Department of Emergency Medicine, Brigham and Women's Hospital, Harvard Medical School, Boston, Massachusetts.
Cancer. 2019 Sep 1;125(17):2926-2934. doi: 10.1002/cncr.32118. Epub 2019 May 15.
The rarity and heterogeneity of sarcomas make performing appropriately powered studies challenging and magnify the significance of large databases in sarcoma research. Established large tumor registries and population-based databases have become increasingly relevant for answering clinical questions regarding sarcoma incidence, treatment patterns, and outcomes. However, the validity of large databases has been questioned and scrutinized because of the inaccuracy and wide variability of coding practices and the absence of clinically relevant variables. In addition, the utilization of large databases for the study of rare cancers such as sarcoma may be particularly challenging because of the known limitations of administrative data and poor overall data quality. Currently, there are several large national cancer databases, including the Surveillance, Epidemiology, and End Results database, the National Cancer Data Base of the American College of Surgeons and the American Cancer Society, and the National Program of Cancer Registries of the Centers for Disease Control and Prevention. These databases are often used for sarcoma research, but they are limited by their dependence on administrative or billing data, the lack of agreement between chart abstractors on diagnosis codes, and the use of preexisting documented hospital diagnosis codes for tumor registries, which lead to a significant underestimation of sarcomas in large data sets. Current and future initiatives to improve databases and big data applications for sarcoma research include increasing the utilization of sarcoma-specific registries and encouraging national initiatives to expand on real-world, evidence-based data sets.

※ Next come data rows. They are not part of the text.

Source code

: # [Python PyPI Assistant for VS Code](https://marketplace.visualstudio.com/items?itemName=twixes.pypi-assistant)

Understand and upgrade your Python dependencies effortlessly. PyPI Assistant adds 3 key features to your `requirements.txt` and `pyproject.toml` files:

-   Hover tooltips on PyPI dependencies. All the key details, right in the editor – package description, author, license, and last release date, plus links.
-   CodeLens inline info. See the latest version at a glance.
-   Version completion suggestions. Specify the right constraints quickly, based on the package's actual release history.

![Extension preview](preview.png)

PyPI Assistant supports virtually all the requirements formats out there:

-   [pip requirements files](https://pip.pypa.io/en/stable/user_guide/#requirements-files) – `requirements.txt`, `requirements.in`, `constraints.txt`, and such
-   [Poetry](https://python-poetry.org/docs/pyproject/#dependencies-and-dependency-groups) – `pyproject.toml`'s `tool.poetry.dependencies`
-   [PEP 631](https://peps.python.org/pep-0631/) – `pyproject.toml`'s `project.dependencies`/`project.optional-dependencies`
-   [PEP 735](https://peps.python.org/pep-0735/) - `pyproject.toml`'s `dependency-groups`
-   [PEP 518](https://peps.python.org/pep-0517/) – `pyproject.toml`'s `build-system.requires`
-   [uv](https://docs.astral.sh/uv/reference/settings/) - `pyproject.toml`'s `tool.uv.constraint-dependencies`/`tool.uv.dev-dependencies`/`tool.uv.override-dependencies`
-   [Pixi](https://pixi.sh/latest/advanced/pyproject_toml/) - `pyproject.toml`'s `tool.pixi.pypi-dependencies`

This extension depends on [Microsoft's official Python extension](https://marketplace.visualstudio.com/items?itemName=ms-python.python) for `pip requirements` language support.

肉瘤的罕见性和异质性使得进行适当有力的研究具有挑战性,并凸显了大型数据库在肉瘤研究中的重要性。已建立的大型肿瘤登记处和基于人群的数据库对于回答有关肉瘤发病率、治疗模式和结果的临床问题变得越来越重要。然而,由于编码实践的不准确和广泛变化以及缺乏临床相关变量,大型数据库的有效性受到了质疑和审查。此外,由于行政数据的已知局限性和整体数据质量较差,利用大型数据库研究肉瘤等罕见癌症可能特别具有挑战性。目前,有几个大型国家癌症数据库,包括监测、流行病学和最终结果数据库、美国外科医师学院和美国癌症协会的国家癌症数据库以及疾病预防控制中心的国家癌症登记处计划。这些数据库常用于肉瘤研究,但它们受到行政或计费数据的依赖、图表摘要者对诊断代码缺乏一致性以及肿瘤登记处使用预先存在的有文件证明的医院诊断代码的限制,这导致在大型数据集中国肉瘤的严重低估。当前和未来旨在改善数据库和肉瘤研究大数据应用的举措包括增加肉瘤特异性登记处的利用,并鼓励国家举措扩大真实世界的循证数据集。